Other partners are more optimistic, especially in light of recent political calm. "We had an awful lot of interest but until investors know we are staying in the euro they will hold back…many of the big US funds and not just vulture funds are phoning up and asking questions. They are serious. We have some very good companies and business here."
The legal market has remained remarkably versatile and resilient throughout the economic turmoil and this is due to the presence of a less specialised legal culture than that found in larger jurisdictions. "We are not experts in only one area...Greek lawyers have a multidisciplinary approach and so are more flexible and robust to the changing demands of the market," says one partner.
Under austerity rules Greece committed to a thorough overhaul to improve the efficiency of the commercial community, the political system and the courts. This has meant rapid changes in the law and provided a wealth of regulatory and advisory work for the top Greek law firms. "They are churning out new laws and regulations every day. It's crazy. You can't just make up the law this quickly without mistakes and big problems...so we amend the amendments...regulate the regulations. It's crazy," says one partner.
Greek lawyer's tend to agree that austerity measures have "a positive side" in forcing through structural reforms aimed at the improvement of Greece's business environment, service markets, labour and the judicial system.
One change to the Greek legal market appears to be evolving from within the firms themselves, a process described by one partner as "a long overdue move away from the antiquated family firm notion." Another partner agrees "you don't get Mister Clifford Chance or Mister Allen and Mister Overy. Of course not because Mr Overy might a bon vivante and Mr Allen a dilettante and Mr Chance stupid or lazy and it would be rubbish and wiped out generations ago by market forces."

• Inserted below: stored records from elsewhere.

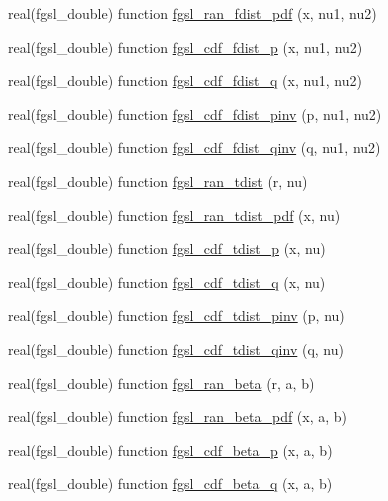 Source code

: \begin{DoxyCompactItemize}
\item 
real(fgsl\+\_\+double) function \hyperlink{rng_8finc_a752a7663a532c2765b796040098568e8}{fgsl\+\_\+ran\+\_\+fdist\+\_\+pdf} (x, nu1, nu2)
\item 
real(fgsl\+\_\+double) function \hyperlink{rng_8finc_a83d8d3cbe6899eadccd876c082e855b7}{fgsl\+\_\+cdf\+\_\+fdist\+\_\+p} (x, nu1, nu2)
\item 
real(fgsl\+\_\+double) function \hyperlink{rng_8finc_a8d5d5e89002d7fa3b09a8f0dcb223328}{fgsl\+\_\+cdf\+\_\+fdist\+\_\+q} (x, nu1, nu2)
\item 
real(fgsl\+\_\+double) function \hyperlink{rng_8finc_a5b0a774f2b2bfd4ff9a6b2bcba45e5b8}{fgsl\+\_\+cdf\+\_\+fdist\+\_\+pinv} (p, nu1, nu2)
\item 
real(fgsl\+\_\+double) function \hyperlink{rng_8finc_af6ee56a13f73d763ac76b58262768bbb}{fgsl\+\_\+cdf\+\_\+fdist\+\_\+qinv} (q, nu1, nu2)
\item 
real(fgsl\+\_\+double) function \hyperlink{rng_8finc_a588d0c7b571fa84a50e5bc06bd1c58e3}{fgsl\+\_\+ran\+\_\+tdist} (r, nu)
\item 
real(fgsl\+\_\+double) function \hyperlink{rng_8finc_adefcc6298f2b2b37d112870027638578}{fgsl\+\_\+ran\+\_\+tdist\+\_\+pdf} (x, nu)
\item 
real(fgsl\+\_\+double) function \hyperlink{rng_8finc_ace1197a0d3e0f71deda76ecc42b36dcf}{fgsl\+\_\+cdf\+\_\+tdist\+\_\+p} (x, nu)
\item 
real(fgsl\+\_\+double) function \hyperlink{rng_8finc_a4a1e3a8ce1487a5489502e2264c858c9}{fgsl\+\_\+cdf\+\_\+tdist\+\_\+q} (x, nu)
\item 
real(fgsl\+\_\+double) function \hyperlink{rng_8finc_a2473363fb7a8a2283461ae512996150f}{fgsl\+\_\+cdf\+\_\+tdist\+\_\+pinv} (p, nu)
\item 
real(fgsl\+\_\+double) function \hyperlink{rng_8finc_acd06e7e1635e1d1946e0891f0ddc8fa3}{fgsl\+\_\+cdf\+\_\+tdist\+\_\+qinv} (q, nu)
\item 
real(fgsl\+\_\+double) function \hyperlink{rng_8finc_a22e4189fd2ecd84ea6afdab388e7a1fb}{fgsl\+\_\+ran\+\_\+beta} (r, a, b)
\item 
real(fgsl\+\_\+double) function \hyperlink{rng_8finc_af65213d7b9b1dc033ba0b54876d577ed}{fgsl\+\_\+ran\+\_\+beta\+\_\+pdf} (x, a, b)
\item 
real(fgsl\+\_\+double) function \hyperlink{rng_8finc_a98571bac63e7448953ce6b83270fea54}{fgsl\+\_\+cdf\+\_\+beta\+\_\+p} (x, a, b)
\item 
real(fgsl\+\_\+double) function \hyperlink{rng_8finc_a1f77adb144c89fd15a5a9902b3fb0f0a}{fgsl\+\_\+cdf\+\_\+beta\+\_\+q} (x, a, b)

\end{DoxyCompactItemize}
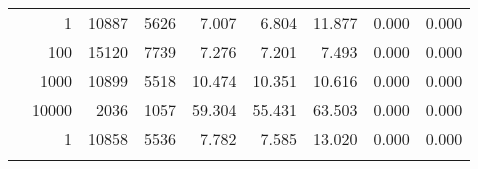 \begin{table}
\begin{tabular}{rrrrrrrrr}
	            
	        
				\noalign{\smallskip}\hline
				\multirow{ 4 }{*}{ 80000 } &
				
					
					 
					\multirow{ 1 }{*}{ 1 } &
					
						
							    
							     10887  & 5626  
	                           & 7.007 & 6.804 & 11.877
	                           & 0.000 & 0.000  \\
	                
	            
					 &  
					 
					\multirow{ 1 }{*}{ 100 } &
					
						
							    
							     15120  & 7739  
	                           & 7.276 & 7.201 & 7.493
	                           & 0.000 & 0.000  \\
	                
	            
					 &  
					 
					\multirow{ 1 }{*}{ 1000 } &
					
						
							    
							     10899  & 5518  
	                           & 10.474 & 10.351 & 10.616
	                           & 0.000 & 0.000  \\
	                
	            
					 &  
					 
					\multirow{ 1 }{*}{ 10000 } &
					
						
							    
							     2036  & 1057  
	                           & 59.304 & 55.431 & 63.503
	                           & 0.000 & 0.000  \\
	                
	            
	        
				\noalign{\smallskip}\hline
				\multirow{ 4 }{*}{ 160000 } &
				
					
					 
					\multirow{ 1 }{*}{ 1 } &
					
						
							    
							     10858  & 5536  
	                           & 7.782 & 7.585 & 13.020
	                           & 0.000 & 0.000  \\
	                
	            
					 &  
					 

\end{tabular}
\end{table}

One leading firm has taken this approach further by refusing to allow partner progression to relatives, which a senior partner joked "has greatly annoyed my son".
Many however still support the family firm model, as a system more suited to the small Greek market. Either way, through a combination of strategy and circumstance things are evolving. The death of a number of senior founding figures in some of the top firms has forced a re-organisation towards the partner model. The move away from the appearance of nepotism and the "inevitable corruption of quality and talent" some say this engenders has been underway for years, first signalled when the firms dropped lists of surnames in their title in favour of an acronym.
Each country in Europe is looking to Greece to understand its own future and fate. Successful elections have stabilised the political and economic landscape and one partner insists "we will survive. Everything will be used up and contracted and there will be no jobs but we will survive...we are lawyers."